Over the course of last summer, a dozen women were rounded up and incarcerated in Dhahban – a maximum security prison on the western Red Sea coast of Saudi Arabia – for the crime of petitioning their kingdom for women’s rights.
The women are all well-known in activist circles for continuing to fight against the kingdom’s male guardianship system, which requires women to obtain consent of a male relative prior to making decisions. They also fought for — and eventually won — the right for women to drive cars.
For these dangerous dissenting ideas against the absolute monarch, they are now branded as traitors and considered an imminent threat to national security. They face up to 20 years in prison if convicted.
That is, if they survive detainment.
Who Needs International Law?
Human rights group Amnesty International began reporting that the women were being subjected to “sexual harassment, torture and other forms of ill-treatment during interrogation,” and calling for independent inspection and investigation of practices at Dhahban.
Lynn Maalouf, Amnesty International’s Middle East research director, released a scathing report demanding attention:
“Saudi authorities are directly responsible for the wellbeing of these women and men in detention. Not only have they been deprived them of their liberty for months now, simply for peacefully expressing their views, they are also subjecting them to horrendous physical suffering”.
And that’s when a cross-party panel of three British Members of Parliament decided to get involved. Layla Moran, a liberal Democrat, Crispin Blunt, a conservative and stalwart defender of Gulf monarchies, and Labour member Paul Williams rounded out the ad-hoc committee and found they have one major commonality: Saudi Arabia is horrifically abusing these female detainees.
“The Saudi women activist detainees have been treated so badly as to sustain an international investigation for torture. Denied proper access to medical care, legal advice or visits from their families, their solitary confinement and mistreatment are severe enough to meet the international definition of torture.”
According to independent testimony, the women have been sleep-deprived, hung from the ceiling, and subjected to electrocution and flogging, leaving some unable to walk or stand properly. Some are scarred and bruised, and many have difficulty with shaking and other outward signs of the effects of torture.

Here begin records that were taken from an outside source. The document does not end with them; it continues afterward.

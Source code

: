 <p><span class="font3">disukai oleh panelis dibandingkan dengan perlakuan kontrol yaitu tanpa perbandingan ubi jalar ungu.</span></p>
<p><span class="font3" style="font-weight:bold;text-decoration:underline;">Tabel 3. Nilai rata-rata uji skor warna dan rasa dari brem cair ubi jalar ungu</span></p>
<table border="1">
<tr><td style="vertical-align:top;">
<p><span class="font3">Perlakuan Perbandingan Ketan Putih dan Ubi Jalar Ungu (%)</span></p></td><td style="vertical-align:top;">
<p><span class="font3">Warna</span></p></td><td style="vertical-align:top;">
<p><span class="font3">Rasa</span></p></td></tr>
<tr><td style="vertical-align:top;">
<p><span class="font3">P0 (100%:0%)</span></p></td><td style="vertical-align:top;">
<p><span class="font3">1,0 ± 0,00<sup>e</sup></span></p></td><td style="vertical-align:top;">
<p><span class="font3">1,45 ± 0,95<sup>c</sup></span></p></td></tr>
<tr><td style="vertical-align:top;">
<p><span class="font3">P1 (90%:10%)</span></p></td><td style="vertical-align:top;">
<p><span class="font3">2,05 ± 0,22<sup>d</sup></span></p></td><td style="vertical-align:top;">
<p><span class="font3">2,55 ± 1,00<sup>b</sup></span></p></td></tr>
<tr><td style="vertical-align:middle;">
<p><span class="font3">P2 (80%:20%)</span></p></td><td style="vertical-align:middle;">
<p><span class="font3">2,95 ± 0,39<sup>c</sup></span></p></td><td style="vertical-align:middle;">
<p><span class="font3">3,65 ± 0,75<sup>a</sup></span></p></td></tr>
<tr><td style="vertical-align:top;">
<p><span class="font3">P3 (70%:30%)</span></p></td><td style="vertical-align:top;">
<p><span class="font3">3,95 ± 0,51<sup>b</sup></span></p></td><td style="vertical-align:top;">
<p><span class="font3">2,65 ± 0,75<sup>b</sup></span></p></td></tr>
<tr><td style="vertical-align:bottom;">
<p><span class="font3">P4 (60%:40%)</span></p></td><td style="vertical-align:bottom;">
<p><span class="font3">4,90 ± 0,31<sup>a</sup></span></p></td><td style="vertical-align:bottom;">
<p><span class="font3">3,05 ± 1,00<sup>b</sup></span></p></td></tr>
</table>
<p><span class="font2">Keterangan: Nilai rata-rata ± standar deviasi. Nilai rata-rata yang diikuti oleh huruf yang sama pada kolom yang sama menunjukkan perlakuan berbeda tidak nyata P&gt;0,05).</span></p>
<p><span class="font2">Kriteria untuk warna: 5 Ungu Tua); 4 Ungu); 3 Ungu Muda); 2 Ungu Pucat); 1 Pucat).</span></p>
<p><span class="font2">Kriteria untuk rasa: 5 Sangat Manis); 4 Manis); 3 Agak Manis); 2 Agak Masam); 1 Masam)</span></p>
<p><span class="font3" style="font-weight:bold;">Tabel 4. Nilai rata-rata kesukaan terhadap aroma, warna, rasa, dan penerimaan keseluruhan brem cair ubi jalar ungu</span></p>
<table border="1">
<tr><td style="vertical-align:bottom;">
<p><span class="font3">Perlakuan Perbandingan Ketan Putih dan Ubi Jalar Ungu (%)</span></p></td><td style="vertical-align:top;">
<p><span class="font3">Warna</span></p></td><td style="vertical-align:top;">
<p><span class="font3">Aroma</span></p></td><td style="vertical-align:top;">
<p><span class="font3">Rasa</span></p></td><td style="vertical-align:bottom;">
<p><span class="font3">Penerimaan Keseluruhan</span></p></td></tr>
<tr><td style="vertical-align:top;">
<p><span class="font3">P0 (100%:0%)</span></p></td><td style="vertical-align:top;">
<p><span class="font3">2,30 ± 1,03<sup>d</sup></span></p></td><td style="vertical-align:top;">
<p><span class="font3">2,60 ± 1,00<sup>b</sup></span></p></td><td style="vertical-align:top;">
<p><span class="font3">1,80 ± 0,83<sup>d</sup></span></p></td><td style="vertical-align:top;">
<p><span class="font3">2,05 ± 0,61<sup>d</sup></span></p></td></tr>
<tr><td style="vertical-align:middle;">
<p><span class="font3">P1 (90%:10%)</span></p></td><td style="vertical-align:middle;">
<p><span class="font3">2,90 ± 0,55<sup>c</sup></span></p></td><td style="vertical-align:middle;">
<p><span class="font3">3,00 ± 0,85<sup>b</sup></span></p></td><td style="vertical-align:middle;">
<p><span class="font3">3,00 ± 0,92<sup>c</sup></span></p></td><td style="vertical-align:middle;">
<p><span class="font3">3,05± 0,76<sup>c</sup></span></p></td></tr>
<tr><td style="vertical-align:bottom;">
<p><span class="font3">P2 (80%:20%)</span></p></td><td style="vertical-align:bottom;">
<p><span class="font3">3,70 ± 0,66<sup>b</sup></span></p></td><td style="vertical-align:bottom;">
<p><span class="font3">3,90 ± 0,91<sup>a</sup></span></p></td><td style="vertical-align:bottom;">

And all because they want to experience a modicum of what Western nations so blithely refer to has human rights.
Hammer Time
As Crown Prince Mohammed bin Salman was ordained as the kingdom’s de facto leader in June of 2017, the Western world saw a positive, progressive change was in the works. He lifted the ban on women driving, whacked a few religious zealots who dared criticize this specific decision, and allowed Hollywood blockbuster movies to be seen in theaters. The world leaders fawned over the young royal expecting greater things to follow.
But they didn’t. Instead, a journalist named Jamal Khashoggi was assassinated and most fingers pointed to bin Salman. Khashoggi, once a friend of the royal family, had become its biggest critic.
And now at least a dozen women are behind bars without receiving formal charges, and languishing in a male, radical Islamic laden environment, hoping for the world to come to their rescue.
Perhaps that is just what Blunt, the Saudi’s former staunch ally, is about to do on an international scale, as he warned a few days ago:
“Torture is a crime of universal jurisdiction and no nation that can claim to be a liberal democracy can in all conscience allow such heinous crimes to go unanswered. So of course we must evaluate our ties with Saudi Arabia. The attitude and the actions of the kingdom cannot be tolerated and it has to be seen how our government will recast its relations with Saudi Arabia.”
It’s hammer time in the House of Saud.